The thought of seeing a therapist would be something not wanted, after all, they would be required to let down a wall they just can't let down, believe they are simply supposed to "not show" or they are a failure, hense why "man up and suck it up" are so toxic to say to a male child or a young man that is genuinely struggling and so much so that they are "acting out" in strange ways.
Your husband needs to understand that he is "not" a failure at all, the failure has been that of his parents all along. Often even a father will make mistakes with their own sons because that is what they themselves were taught to be, so all they are doing is handing down bad messages and with that dysfunctional ways of dealing with others and relationships and life as well.
Your husband needs help getting under his own hood so to speak so he can see the parts that need to be addressed so his life can run better.
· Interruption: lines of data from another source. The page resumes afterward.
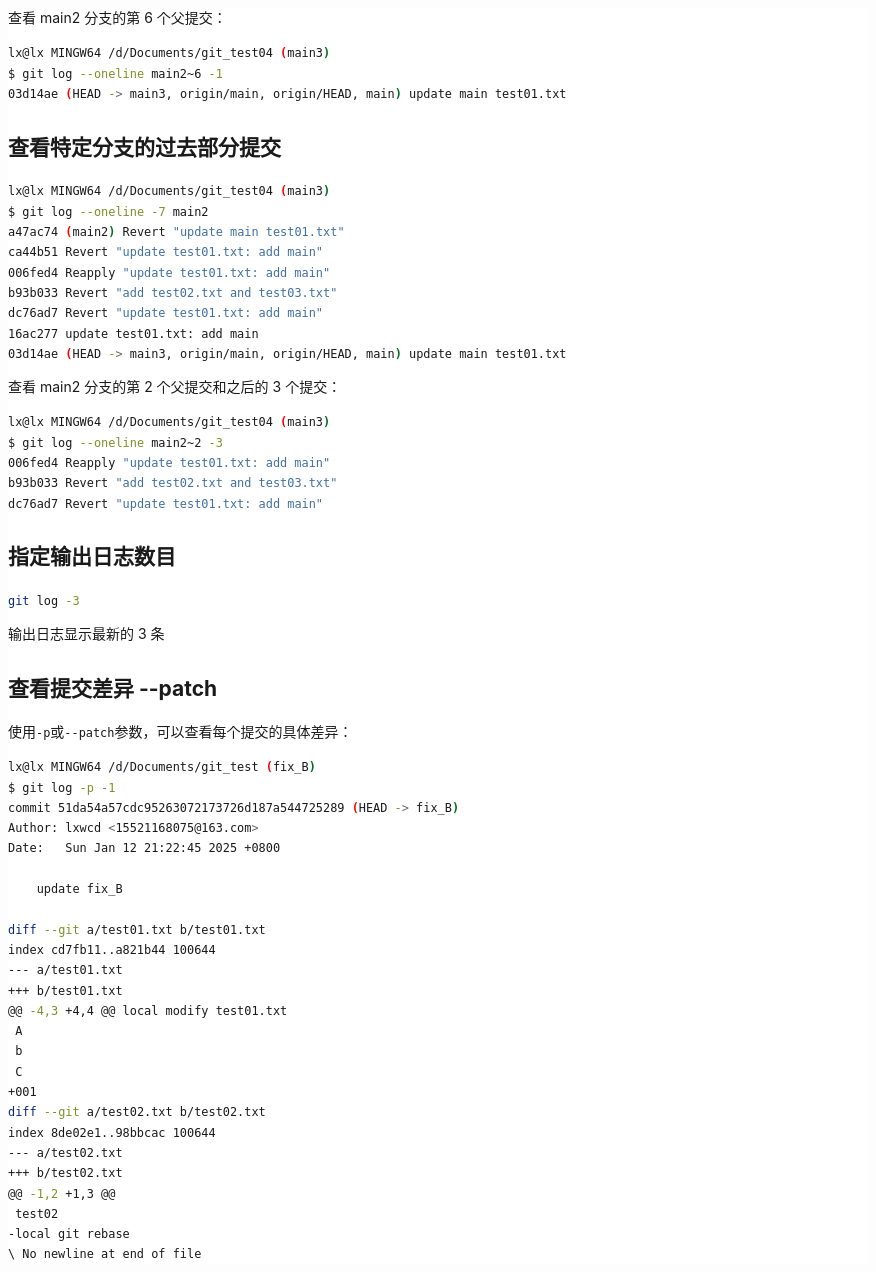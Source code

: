 查看 main2 分支的第 6 个父提交：
```bash
lx@lx MINGW64 /d/Documents/git_test04 (main3)
$ git log --oneline main2~6 -1
03d14ae (HEAD -> main3, origin/main, origin/HEAD, main) update main test01.txt
```

## 查看特定分支的过去部分提交

```bash
lx@lx MINGW64 /d/Documents/git_test04 (main3)
$ git log --oneline -7 main2
a47ac74 (main2) Revert "update main test01.txt"
ca44b51 Revert "update test01.txt: add main"
006fed4 Reapply "update test01.txt: add main"
b93b033 Revert "add test02.txt and test03.txt"
dc76ad7 Revert "update test01.txt: add main"
16ac277 update test01.txt: add main
03d14ae (HEAD -> main3, origin/main, origin/HEAD, main) update main test01.txt
```

查看 main2 分支的第 2 个父提交和之后的 3 个提交：
```bash
lx@lx MINGW64 /d/Documents/git_test04 (main3)
$ git log --oneline main2~2 -3
006fed4 Reapply "update test01.txt: add main"
b93b033 Revert "add test02.txt and test03.txt"
dc76ad7 Revert "update test01.txt: add main"
```
## 指定输出日志数目
```bash
git log -3
```
输出日志显示最新的 3 条

## 查看提交差异 --patch

使用`-p`或`--patch`参数，可以查看每个提交的具体差异：
```bash
lx@lx MINGW64 /d/Documents/git_test (fix_B)
$ git log -p -1
commit 51da54a57cdc95263072173726d187a544725289 (HEAD -> fix_B)
Author: lxwcd <15521168075@163.com>
Date:   Sun Jan 12 21:22:45 2025 +0800

    update fix_B

diff --git a/test01.txt b/test01.txt
index cd7fb11..a821b44 100644
--- a/test01.txt
+++ b/test01.txt
@@ -4,3 +4,4 @@ local modify test01.txt
 A
 b
 C
+001
diff --git a/test02.txt b/test02.txt
index 8de02e1..98bbcac 100644
--- a/test02.txt
+++ b/test02.txt
@@ -1,2 +1,3 @@
 test02
-local git rebase
\ No newline at end of file
```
He needs to recognize that the "anger" is a warning sign that means, unless he takes some time to fix the noise bothering him under the hood he could experience a breakdown that actually could be "avoided". That he can learn to overcome the lack of knowledge his parents are expressing with him and actually end up a person who actually gains more understanding and knowledge than his parents had/have.
His father is a lousy mechanic that way, and his mother is and has long been clueless, but that doesn't mean life needs to be hopeless, he just has to reach out to individuals that are actually better mechanics that's all. That is the whole reason there actually "are" therapists to begin with.
That is a good way to explain it to him. You need to "empower him" so he realizes that "he" can go to learn from more knowledgeable individuals to where he becomes a more knowledgeable "better" person in spite of the lack in his parents.